Try homeschooling while your child is young.

We live in a very good district but public school was still not a good experience for my son. In first grade he was learning words that no first grader should know about. The school lost his lunch twice and didn't even know he had no lunch while sitting at the lunch table. They didn't let him go to the rest room three times when he asked because they didn't think he really needed to go, which resulted in him urinating in his pants each time. My son is as quiet as a mouse and very polite, he was not a troublemaker at all, so I was beyond mad about him not being allowed to use the restroom.

We ended up going the private school route and he is now in 4th grade and loves school. Majority of his teachers has master degrees, and they are all wonderful. I have spoke to several of them about why private instead of public. All of them said they know they are underpaid and overworked. Their reasoning for private: love the smaller class room sizes, theres to much pc in public schools, kids are not disciplined enough by the parents or the schools, this is just a short list of why they chose private school teaching.

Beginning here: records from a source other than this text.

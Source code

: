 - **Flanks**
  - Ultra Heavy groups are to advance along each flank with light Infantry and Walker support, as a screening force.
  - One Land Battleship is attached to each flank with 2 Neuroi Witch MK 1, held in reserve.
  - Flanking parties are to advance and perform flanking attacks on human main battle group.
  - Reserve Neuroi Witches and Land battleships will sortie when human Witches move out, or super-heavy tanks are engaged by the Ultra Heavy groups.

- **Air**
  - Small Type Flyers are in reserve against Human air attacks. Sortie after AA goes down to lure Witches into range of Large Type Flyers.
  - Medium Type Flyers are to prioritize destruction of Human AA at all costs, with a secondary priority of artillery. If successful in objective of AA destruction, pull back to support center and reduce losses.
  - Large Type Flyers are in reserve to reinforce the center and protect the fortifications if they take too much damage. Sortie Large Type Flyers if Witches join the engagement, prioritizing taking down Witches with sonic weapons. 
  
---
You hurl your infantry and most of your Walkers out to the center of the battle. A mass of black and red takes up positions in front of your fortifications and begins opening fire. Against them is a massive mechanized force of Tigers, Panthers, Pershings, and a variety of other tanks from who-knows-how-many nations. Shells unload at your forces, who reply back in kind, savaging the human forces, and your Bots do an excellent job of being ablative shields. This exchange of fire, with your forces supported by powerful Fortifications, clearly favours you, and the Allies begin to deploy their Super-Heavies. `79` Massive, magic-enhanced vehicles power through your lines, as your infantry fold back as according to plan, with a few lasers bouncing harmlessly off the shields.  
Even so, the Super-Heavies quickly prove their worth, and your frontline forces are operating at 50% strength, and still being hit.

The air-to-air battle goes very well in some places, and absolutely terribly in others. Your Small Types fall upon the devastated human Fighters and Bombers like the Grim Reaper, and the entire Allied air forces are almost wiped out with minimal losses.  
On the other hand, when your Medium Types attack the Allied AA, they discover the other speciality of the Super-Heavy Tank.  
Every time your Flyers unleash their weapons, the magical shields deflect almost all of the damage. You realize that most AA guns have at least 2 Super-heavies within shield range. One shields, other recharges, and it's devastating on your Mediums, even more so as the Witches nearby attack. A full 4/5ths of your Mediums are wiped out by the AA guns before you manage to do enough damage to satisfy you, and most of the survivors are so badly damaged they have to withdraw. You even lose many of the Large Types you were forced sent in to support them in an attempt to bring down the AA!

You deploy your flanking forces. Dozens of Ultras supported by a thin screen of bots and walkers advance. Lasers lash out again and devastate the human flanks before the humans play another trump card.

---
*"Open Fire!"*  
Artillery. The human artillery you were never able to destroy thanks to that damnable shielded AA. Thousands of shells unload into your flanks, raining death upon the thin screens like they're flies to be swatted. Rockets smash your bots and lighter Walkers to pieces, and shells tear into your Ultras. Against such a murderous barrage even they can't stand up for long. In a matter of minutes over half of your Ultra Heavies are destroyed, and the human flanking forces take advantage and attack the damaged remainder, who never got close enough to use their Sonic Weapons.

My girls asked to try a homeschool coop this year (1st & 3rd). The homeschool coop has class on mondays. The coop provides me with a rigorous curriculum to do with the girls for the rest of the week. Fridays are extracurricular days. On fridays my girls take sewing, cooking, Africa Animal adventures, American Girl reading, clay art. At the park district they are in dance and gymnastics. All the teachers at the coop have masters to doctorate degrees.

We are so busy with learning but also have fun socializing. We will take it year by year.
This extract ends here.